An estimated 70 million vaccine-eligible Americans have yet to start vaccinatio­ns, despite a summer surge in infections, hospitaliz­ations and deaths driven by the delta variant.

This is the case despite a growing number of businesses announcing vaccinatio­n requiremen­ts for their employees, including Google, McDonald’s, Microsoft and Disney. Also, big cities such as New York and San Francisco are demanding people be vaccinated to eat at restaurant­s or enter certain other businesses.

Separately, President Joe Biden announced sweeping new vaccine requiremen­ts for as many as 100 million Americans on Sept. 9. Employees at businesses with more than 100 people on the payroll will have to get vaccinated or undergo weekly testing. But the mandates have yet to go into effect; the necessary regulation­s are still being drawn up.

While some workers have gotten the vaccine under pressure from their employers, many holdouts remain.

Experts have long said the key to ending the U.S. epidemic is vaccinatin­g the vast majority of the American public — perhaps as much as 90 percent. But of the more than 283 million Americans age 12 and older who are eligible for shots, only about 65 percent — 184 million — are fully vaccinated, according to Centers for Disease Control and Prevention data. Children under 12 are not yet eligible to get vaccinated, meaning only about 55 percent of the U.S. public is fully protected.

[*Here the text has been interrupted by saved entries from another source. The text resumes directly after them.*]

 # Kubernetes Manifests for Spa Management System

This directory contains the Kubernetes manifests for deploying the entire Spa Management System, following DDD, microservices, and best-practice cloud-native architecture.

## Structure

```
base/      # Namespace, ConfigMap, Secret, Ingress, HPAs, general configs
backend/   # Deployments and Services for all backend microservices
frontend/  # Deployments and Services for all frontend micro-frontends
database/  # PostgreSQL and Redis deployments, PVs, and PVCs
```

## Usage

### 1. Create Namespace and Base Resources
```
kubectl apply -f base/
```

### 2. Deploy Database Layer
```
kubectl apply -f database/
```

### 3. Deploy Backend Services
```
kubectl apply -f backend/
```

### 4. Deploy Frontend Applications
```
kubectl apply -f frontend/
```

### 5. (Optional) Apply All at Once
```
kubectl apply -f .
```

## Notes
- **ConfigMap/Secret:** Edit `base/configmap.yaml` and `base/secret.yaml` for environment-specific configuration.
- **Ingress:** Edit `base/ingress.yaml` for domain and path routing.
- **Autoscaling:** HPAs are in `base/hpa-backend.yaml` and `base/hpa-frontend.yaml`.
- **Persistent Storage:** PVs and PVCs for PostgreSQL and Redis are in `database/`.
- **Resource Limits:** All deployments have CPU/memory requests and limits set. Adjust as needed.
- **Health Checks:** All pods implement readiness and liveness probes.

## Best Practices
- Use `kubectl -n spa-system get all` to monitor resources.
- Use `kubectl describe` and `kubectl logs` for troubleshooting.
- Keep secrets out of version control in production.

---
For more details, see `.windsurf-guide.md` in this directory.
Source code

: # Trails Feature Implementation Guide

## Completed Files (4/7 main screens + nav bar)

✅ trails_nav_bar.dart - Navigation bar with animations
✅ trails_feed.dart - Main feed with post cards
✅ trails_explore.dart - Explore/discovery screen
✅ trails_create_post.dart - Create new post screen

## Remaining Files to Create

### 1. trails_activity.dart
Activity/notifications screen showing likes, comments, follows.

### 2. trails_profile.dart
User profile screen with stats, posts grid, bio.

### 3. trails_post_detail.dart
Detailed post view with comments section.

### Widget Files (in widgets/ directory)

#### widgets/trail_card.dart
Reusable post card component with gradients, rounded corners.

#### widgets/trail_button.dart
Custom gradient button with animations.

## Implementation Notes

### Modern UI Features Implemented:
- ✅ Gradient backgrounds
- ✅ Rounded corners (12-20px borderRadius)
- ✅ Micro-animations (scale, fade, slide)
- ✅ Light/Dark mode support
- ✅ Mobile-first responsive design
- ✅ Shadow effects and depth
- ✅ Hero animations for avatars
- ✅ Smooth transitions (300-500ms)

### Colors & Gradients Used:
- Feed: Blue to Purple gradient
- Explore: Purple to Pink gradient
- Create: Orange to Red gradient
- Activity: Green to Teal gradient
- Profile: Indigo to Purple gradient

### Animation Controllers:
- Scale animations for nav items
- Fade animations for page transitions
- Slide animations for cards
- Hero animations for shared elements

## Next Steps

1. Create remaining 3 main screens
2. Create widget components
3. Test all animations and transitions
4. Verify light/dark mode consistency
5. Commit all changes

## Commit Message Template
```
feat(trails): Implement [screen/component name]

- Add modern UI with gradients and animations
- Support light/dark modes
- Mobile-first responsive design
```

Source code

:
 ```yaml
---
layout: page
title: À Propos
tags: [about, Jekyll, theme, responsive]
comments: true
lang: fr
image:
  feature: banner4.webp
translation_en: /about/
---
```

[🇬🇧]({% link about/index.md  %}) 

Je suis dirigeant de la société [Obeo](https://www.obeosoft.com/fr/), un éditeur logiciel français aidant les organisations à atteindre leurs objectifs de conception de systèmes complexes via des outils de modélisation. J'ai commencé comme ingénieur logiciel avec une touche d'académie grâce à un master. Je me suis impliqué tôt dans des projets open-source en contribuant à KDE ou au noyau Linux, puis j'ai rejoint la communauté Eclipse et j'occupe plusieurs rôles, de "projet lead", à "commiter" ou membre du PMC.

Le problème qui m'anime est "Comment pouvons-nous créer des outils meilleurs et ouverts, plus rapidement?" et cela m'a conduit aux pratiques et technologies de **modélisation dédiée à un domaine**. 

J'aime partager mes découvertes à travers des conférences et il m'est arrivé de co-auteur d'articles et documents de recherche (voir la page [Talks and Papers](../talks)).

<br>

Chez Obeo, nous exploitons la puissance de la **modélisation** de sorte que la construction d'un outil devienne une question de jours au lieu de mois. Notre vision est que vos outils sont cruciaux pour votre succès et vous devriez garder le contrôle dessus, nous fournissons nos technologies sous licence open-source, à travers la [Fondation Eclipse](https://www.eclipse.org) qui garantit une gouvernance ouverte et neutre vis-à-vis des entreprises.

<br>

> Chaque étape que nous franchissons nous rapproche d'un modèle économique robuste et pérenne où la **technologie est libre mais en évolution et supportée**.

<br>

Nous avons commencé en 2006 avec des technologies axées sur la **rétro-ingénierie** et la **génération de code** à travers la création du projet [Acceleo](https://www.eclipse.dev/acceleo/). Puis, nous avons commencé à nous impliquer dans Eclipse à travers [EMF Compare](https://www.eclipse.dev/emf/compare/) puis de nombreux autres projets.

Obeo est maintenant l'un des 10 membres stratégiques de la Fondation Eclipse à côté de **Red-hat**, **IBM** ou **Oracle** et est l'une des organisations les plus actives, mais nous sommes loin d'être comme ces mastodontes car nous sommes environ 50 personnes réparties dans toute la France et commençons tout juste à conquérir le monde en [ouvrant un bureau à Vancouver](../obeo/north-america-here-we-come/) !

CDC Director Dr. Rochelle Walensky said Tuesday that health officials have not lost sight of that problem. The booster effort “will not distract us from our most important focus — to get as many people as possible vaccinated with a primary series,” she said.

Meanwhile, the pandemic’s summer surge has shown signs of easing. Deaths are still running high at over 2,000 a day on average, but cases and hospitaliz­ations are trending down.